Resonance in supercooled colliding molecules observed for the first time

IF a singer hits the right pitch, they can shatter a wine glass. The reason is resonance. While the glass may vibrate slightly in response to most acoustic tones, a pitch that resonates with its own natural frequency can send its vibrations into overdrive and cause it to shatter. Resonance also occurs at the microscale of atoms and molecules. A chemical reaction occurs partly owing to specific conditions that resonate with particles in a way that drives them to combine chemically.
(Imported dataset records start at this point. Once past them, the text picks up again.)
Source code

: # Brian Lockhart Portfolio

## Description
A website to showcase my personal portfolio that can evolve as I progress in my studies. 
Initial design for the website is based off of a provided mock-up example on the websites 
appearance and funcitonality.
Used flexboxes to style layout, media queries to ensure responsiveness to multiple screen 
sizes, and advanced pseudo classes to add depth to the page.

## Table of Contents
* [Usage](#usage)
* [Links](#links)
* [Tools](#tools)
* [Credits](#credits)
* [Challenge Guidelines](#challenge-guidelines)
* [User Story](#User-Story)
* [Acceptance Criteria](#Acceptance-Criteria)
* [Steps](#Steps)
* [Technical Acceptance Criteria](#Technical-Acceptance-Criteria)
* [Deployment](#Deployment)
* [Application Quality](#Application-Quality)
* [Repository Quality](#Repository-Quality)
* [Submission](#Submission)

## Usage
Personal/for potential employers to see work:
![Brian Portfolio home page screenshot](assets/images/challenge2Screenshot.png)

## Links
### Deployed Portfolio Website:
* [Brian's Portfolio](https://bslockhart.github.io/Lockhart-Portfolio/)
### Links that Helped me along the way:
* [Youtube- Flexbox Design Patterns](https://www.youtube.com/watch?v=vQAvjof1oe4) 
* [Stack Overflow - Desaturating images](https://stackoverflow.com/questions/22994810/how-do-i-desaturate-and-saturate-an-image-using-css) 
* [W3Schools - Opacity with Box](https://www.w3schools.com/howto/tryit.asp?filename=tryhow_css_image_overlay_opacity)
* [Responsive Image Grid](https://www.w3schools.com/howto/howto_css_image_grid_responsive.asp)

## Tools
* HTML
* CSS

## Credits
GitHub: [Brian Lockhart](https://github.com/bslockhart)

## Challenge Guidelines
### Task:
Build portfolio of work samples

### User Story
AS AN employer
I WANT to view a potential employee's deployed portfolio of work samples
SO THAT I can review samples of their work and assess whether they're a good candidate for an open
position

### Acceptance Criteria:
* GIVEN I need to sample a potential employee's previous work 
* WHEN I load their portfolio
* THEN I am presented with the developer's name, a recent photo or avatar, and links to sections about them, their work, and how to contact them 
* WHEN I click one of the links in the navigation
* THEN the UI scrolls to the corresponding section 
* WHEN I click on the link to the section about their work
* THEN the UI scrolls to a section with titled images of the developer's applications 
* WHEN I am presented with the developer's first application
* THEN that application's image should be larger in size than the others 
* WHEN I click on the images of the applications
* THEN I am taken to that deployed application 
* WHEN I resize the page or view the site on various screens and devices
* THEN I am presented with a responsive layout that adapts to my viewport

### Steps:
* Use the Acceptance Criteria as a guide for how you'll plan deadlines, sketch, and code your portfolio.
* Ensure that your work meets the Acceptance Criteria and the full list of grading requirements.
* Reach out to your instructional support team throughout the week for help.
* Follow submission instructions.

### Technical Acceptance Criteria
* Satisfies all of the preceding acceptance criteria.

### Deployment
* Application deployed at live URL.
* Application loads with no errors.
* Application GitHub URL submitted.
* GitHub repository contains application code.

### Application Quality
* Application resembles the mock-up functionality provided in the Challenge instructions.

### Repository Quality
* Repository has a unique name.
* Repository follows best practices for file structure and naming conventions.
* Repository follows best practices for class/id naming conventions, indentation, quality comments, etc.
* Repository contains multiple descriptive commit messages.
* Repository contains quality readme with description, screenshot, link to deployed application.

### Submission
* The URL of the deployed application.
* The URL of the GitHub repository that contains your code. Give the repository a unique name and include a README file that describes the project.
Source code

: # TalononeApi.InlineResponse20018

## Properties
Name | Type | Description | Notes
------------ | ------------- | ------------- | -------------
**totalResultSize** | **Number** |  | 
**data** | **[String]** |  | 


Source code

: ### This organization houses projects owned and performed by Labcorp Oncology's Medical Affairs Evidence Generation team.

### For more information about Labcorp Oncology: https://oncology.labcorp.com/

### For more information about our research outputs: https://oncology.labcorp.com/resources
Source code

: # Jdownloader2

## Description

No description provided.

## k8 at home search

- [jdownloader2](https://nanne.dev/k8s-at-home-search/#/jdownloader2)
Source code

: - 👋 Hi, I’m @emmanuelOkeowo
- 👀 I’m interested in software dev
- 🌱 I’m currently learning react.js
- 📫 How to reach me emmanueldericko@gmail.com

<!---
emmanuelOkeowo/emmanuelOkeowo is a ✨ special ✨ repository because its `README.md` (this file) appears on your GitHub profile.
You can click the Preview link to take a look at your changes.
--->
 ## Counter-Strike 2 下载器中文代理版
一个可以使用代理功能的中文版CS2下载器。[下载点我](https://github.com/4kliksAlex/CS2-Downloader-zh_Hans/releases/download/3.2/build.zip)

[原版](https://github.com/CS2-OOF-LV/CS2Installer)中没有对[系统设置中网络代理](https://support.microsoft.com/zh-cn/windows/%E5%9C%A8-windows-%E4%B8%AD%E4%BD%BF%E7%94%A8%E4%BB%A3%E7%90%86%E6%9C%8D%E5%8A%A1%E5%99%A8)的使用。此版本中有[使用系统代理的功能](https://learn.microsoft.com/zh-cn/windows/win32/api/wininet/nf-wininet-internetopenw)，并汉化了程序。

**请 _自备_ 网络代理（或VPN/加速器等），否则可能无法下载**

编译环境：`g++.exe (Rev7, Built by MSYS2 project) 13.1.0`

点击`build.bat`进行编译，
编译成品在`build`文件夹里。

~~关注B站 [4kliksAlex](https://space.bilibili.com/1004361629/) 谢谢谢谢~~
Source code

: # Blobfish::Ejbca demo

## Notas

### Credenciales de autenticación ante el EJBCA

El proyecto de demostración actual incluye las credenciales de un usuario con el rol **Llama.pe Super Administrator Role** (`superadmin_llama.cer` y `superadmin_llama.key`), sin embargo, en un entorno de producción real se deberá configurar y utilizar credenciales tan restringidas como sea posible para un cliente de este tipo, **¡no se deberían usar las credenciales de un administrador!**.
In a new study published in Nature, physicists at MIT reported that they had for the first time observed resonance in colliding molecules that were supercooled to temperatures just above absolute zero, the lowest energy state (−273.15 ^oC). In their original experiment, the physicists applied a magnetic field that they varied over a 1,000 gauss range. They found that a cloud of supercooled sodium-lithium (Na-Li) molecules suddenly disappeared, 100 times faster than normal, within an extremely tiny window, at about 25 milligauss. That is equivalent to comparing the width of a human hair to a metre-long stick. The rapid disappearance suggests that the magnetic field tuned the particles into a resonance, making them to react more quickly than they would have otherwise. “This is the very first time a resonance between two ultracold molecules has ever been seen,” said Wolfgang Ketterle, the first author of the study. In a molecular assemblage, collisions occur constantly. Particles bounce off each other or stick together in a brief yet crucial state known as an “intermediate complex” that then sets off a reaction to transform the particles into a new chemical structure.
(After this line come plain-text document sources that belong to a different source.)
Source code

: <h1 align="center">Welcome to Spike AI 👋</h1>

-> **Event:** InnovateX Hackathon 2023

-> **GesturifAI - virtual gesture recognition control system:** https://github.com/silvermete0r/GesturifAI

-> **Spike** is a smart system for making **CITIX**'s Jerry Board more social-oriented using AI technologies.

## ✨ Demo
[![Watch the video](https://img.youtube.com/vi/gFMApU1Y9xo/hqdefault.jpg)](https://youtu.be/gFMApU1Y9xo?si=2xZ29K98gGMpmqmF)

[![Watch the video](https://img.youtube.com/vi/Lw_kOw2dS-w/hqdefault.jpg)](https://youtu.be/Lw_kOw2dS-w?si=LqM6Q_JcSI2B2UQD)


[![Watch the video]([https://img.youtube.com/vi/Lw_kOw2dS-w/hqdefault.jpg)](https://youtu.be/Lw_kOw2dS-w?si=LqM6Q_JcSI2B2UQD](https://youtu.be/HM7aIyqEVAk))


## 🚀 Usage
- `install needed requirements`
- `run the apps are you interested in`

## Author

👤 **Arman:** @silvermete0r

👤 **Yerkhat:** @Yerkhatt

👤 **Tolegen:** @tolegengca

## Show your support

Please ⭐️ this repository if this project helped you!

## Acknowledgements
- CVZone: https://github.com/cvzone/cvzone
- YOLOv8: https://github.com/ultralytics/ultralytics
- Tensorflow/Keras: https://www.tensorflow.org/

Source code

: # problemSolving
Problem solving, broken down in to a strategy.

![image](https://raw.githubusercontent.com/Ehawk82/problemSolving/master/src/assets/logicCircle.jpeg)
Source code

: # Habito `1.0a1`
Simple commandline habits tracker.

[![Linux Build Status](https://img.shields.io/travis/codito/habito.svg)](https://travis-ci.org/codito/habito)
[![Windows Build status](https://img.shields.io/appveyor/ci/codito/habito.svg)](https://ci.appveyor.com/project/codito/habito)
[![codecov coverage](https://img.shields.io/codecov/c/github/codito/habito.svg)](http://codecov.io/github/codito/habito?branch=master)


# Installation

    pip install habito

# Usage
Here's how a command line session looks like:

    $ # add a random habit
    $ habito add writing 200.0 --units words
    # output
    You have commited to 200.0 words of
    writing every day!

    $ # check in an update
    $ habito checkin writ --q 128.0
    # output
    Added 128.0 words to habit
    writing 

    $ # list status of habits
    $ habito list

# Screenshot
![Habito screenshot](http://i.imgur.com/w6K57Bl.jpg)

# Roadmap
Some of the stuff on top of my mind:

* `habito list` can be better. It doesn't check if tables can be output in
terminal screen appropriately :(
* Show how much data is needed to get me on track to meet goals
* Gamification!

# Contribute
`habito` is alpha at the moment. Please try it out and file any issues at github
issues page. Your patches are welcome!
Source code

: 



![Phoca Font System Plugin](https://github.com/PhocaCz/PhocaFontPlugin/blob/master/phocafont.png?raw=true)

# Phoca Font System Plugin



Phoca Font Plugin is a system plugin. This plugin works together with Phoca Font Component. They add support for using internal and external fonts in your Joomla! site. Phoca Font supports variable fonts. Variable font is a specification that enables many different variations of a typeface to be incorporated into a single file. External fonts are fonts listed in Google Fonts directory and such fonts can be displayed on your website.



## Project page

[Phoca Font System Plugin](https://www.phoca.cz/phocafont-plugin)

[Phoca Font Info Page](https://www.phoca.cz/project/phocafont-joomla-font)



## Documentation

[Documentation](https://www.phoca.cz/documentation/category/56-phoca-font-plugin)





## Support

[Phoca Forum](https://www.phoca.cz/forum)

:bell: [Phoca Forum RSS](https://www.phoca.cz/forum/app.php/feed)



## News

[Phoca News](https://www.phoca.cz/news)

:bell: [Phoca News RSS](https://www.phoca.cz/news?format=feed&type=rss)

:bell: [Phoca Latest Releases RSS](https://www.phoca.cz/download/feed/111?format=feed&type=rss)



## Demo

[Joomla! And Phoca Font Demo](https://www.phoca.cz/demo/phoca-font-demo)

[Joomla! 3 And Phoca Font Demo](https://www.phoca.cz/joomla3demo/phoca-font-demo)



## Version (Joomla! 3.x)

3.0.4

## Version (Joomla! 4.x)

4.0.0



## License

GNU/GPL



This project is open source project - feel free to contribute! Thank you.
“When two molecules collide, most of the time they don’t make it to that intermediate state,” said Alan Jamison, co-author of the study. “But when they’re in resonance, the rate of going to that state goes up dramatically.” Ketterle added: “The intermediate complex is the mystery behind all of chemistry.” “Usually, the reactants and the products of a chemical reaction are known but not how one leads to the other. Knowing something about the resonance of molecules can give us a fingerprint of this mysterious middle state.” The findings suggest that scientists could one day steer and control certain chemical reactions.